> **WHAT THE TASK REQUIRES**:
Below are some records; copy each line in them that contains "sudo".

═══

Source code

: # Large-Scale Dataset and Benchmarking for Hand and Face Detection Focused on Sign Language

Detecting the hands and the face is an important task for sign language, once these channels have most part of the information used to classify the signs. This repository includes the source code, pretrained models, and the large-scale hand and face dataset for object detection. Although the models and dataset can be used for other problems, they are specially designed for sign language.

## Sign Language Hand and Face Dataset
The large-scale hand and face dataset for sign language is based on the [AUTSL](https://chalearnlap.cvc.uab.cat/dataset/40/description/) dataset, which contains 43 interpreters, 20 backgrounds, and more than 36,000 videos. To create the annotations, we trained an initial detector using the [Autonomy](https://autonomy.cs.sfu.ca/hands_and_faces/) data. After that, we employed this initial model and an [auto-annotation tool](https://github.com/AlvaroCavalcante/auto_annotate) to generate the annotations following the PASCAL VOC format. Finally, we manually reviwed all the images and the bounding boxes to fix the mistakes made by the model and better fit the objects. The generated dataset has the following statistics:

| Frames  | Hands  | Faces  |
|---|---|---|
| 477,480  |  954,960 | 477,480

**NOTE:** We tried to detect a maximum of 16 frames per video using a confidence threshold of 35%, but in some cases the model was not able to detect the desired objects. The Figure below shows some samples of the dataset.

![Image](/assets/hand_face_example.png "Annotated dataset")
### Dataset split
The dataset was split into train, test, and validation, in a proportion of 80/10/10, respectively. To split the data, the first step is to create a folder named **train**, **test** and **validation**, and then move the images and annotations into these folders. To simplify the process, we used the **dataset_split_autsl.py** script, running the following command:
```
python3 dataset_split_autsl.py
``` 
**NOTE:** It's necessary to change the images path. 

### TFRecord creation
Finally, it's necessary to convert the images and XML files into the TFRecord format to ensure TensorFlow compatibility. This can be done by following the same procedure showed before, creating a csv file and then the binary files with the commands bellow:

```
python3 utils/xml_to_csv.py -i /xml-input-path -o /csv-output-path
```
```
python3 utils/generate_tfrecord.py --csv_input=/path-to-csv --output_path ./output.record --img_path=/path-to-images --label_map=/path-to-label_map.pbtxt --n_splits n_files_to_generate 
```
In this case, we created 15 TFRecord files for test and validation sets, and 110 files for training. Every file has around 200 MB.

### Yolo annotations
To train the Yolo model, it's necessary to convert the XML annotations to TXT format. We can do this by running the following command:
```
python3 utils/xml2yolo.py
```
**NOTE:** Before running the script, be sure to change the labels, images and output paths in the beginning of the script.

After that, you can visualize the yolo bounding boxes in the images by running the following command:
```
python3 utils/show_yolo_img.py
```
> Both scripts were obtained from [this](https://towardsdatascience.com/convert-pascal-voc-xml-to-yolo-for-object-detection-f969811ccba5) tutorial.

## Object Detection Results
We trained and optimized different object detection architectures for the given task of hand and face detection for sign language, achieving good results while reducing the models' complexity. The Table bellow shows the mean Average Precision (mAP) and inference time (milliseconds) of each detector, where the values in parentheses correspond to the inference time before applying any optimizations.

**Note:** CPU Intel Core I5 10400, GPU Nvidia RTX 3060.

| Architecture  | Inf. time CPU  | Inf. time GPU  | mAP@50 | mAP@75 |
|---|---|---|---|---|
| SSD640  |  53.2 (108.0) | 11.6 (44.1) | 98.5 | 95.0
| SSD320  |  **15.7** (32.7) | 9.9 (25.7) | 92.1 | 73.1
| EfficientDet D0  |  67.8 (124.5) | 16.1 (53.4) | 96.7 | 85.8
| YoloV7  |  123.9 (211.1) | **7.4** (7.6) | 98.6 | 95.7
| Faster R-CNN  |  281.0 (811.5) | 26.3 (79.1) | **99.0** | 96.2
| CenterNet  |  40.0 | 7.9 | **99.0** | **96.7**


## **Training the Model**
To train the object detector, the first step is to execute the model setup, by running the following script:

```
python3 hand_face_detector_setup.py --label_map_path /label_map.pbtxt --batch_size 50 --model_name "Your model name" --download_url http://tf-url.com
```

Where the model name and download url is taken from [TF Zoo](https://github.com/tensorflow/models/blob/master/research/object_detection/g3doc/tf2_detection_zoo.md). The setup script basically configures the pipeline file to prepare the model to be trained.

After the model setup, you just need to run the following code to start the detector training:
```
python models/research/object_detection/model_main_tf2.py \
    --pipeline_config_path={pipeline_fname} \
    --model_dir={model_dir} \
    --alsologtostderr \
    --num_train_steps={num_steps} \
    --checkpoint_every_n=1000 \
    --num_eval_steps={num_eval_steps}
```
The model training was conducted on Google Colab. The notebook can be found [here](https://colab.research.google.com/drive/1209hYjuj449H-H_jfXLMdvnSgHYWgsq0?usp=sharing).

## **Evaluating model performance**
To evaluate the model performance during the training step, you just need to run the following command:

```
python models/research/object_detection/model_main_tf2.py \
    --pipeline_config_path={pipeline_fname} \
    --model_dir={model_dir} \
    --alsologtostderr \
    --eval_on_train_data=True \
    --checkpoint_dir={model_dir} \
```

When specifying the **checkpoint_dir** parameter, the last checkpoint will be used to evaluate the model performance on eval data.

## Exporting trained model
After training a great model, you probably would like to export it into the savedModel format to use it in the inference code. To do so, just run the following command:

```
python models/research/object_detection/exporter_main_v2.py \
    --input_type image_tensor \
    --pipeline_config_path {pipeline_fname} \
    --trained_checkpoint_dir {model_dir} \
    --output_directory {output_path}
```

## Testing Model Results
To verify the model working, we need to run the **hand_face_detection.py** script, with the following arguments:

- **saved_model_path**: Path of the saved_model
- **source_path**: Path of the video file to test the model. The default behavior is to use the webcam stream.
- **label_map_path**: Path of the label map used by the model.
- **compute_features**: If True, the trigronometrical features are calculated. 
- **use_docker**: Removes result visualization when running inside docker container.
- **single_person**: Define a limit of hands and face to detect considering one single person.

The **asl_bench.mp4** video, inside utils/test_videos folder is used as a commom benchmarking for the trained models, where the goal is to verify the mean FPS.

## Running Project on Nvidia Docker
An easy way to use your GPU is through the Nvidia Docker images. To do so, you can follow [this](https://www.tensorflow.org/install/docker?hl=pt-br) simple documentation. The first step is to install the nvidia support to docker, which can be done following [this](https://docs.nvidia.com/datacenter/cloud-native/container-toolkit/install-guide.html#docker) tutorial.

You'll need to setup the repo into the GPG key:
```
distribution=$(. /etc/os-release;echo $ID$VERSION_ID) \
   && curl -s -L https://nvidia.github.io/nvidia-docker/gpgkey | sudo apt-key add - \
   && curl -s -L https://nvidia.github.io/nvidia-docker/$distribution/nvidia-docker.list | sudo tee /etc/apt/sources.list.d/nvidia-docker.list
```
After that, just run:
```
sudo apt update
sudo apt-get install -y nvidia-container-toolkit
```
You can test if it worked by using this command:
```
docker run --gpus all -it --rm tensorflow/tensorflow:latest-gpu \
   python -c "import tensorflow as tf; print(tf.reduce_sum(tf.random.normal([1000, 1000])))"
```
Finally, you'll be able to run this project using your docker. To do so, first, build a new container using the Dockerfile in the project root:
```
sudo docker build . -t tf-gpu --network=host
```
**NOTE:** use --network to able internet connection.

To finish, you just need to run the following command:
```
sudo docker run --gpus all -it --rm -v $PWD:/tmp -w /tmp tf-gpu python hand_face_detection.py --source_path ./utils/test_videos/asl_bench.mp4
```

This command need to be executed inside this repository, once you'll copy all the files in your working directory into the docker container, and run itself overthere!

═══

> **RESULT FOR THIS EXERCISE**:
   && curl -s -L https://nvidia.github.io/nvidia-docker/gpgkey | sudo apt-key add - \
   && curl -s -L https://nvidia.github.io/nvidia-docker/$distribution/nvidia-docker.list | sudo tee /etc/apt/sources.list.d/nvidia-docker.list
sudo apt update
sudo apt-get install -y nvidia-container-toolkit
sudo docker build . -t tf-gpu --network=host
sudo docker run --gpus all -it --rm -v $PWD:/tmp -w /tmp tf-gpu python hand_face_detection.py --source_path ./utils/test_videos/asl_bench.mp4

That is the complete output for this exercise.